Ogilvy's Jason Davey reports in from this year's SXSW event on the changing dialogue around artificial intelligence

This time last year, I wrote that advancements in technology will impact society, not just marketing. This year, that seems to be a strong flavour of many of the topics being presented at SXSW.

Artificial Intelligence (AI) is being discussed in every track of SXSW, across filmmaking, interactive and music. But this year the tone is different. The penny has dropped that without careful consideration, and a diversity of input, AI could fast become the worst version of humanity itself - racist, bigoted, gender-biased and exclusive.

The driver for this is the unconscious bias that exists in the vast history of documents and data AI uses to learn from. Personalised search algorithms based on AI often filter out the diversity of human ideas. And unfortunately, humans have an evolutionary predisposition to bad news; it’s helped us survive for thousands of years.

This is now having a profound impact on global society, driven by fake news, hate speech, trolling and unfiltered direct messaging.

From the mayor of London to the Chief Scientist of Machine Learning at Google, many leading figures have challenged the major technology developers to take responsibility for their impact on culture. 

As purveyors of global communications platforms, major players such as Facebook and Google are now recognised as having a significant impact on humanity, and it’s not all good. Their AI algorithms are not yet designed to reflect the diversity and interests of a global society, and in fact curate an experience based on your ‘interests’, no matter how extreme they may be. This is creating a narrow-minded culture of convention through the lack of diversity received in your news 'feed’. It’s not a feed, it’s tunnel vision.

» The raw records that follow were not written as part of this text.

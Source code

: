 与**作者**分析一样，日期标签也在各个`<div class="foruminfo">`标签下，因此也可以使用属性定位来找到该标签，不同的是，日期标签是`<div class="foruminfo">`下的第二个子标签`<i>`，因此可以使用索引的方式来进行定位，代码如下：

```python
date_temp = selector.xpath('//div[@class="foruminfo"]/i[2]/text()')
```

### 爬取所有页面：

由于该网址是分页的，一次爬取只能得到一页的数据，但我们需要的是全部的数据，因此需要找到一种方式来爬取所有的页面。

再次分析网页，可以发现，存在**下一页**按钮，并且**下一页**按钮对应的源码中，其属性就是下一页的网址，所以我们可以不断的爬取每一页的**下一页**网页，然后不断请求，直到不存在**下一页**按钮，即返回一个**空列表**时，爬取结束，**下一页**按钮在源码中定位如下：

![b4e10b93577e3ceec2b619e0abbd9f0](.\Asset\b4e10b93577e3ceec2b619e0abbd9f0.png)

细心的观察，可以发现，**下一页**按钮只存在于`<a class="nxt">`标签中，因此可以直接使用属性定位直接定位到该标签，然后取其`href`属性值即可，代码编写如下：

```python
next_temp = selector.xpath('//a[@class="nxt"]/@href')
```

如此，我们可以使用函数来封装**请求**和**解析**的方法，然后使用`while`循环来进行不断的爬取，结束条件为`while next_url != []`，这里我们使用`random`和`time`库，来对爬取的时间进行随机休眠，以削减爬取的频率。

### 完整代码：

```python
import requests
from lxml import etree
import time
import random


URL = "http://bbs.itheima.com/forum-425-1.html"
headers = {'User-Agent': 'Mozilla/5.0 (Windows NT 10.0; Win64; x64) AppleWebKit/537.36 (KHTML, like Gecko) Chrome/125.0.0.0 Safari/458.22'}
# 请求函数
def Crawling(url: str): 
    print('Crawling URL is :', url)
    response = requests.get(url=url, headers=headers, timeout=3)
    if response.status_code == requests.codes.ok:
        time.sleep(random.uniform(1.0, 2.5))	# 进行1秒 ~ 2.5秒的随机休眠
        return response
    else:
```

This is exactly the opposite to the original intent and promise of the Web; openness, equality, global connectedness.

Almost limitless access to information means the world is more transparent than ever before. So brands need to clearly define and execute a purpose that is socially and culturally responsible. And select AI tools that reflect this.

Without doing so, AI-assisted decision making will not be forward-thinking, inclusive and diverse (and therefore better) - it will be ruthlessly reflective of the bias of the past. Society will not move forward, but move back to a worse version of itself.

AI will have a profound impact on our ethics, culture, economic welfare and of course, brands. We must all take responsibility in holding AI developers accountable for their design, ensuring diversity and inclusion in our AI-driven future.

It starts by understanding that this technology is not divorced from humanity, it’s reflective of it. We must become better at identifying bias and removing it - from our workplaces, our politics and our advertising.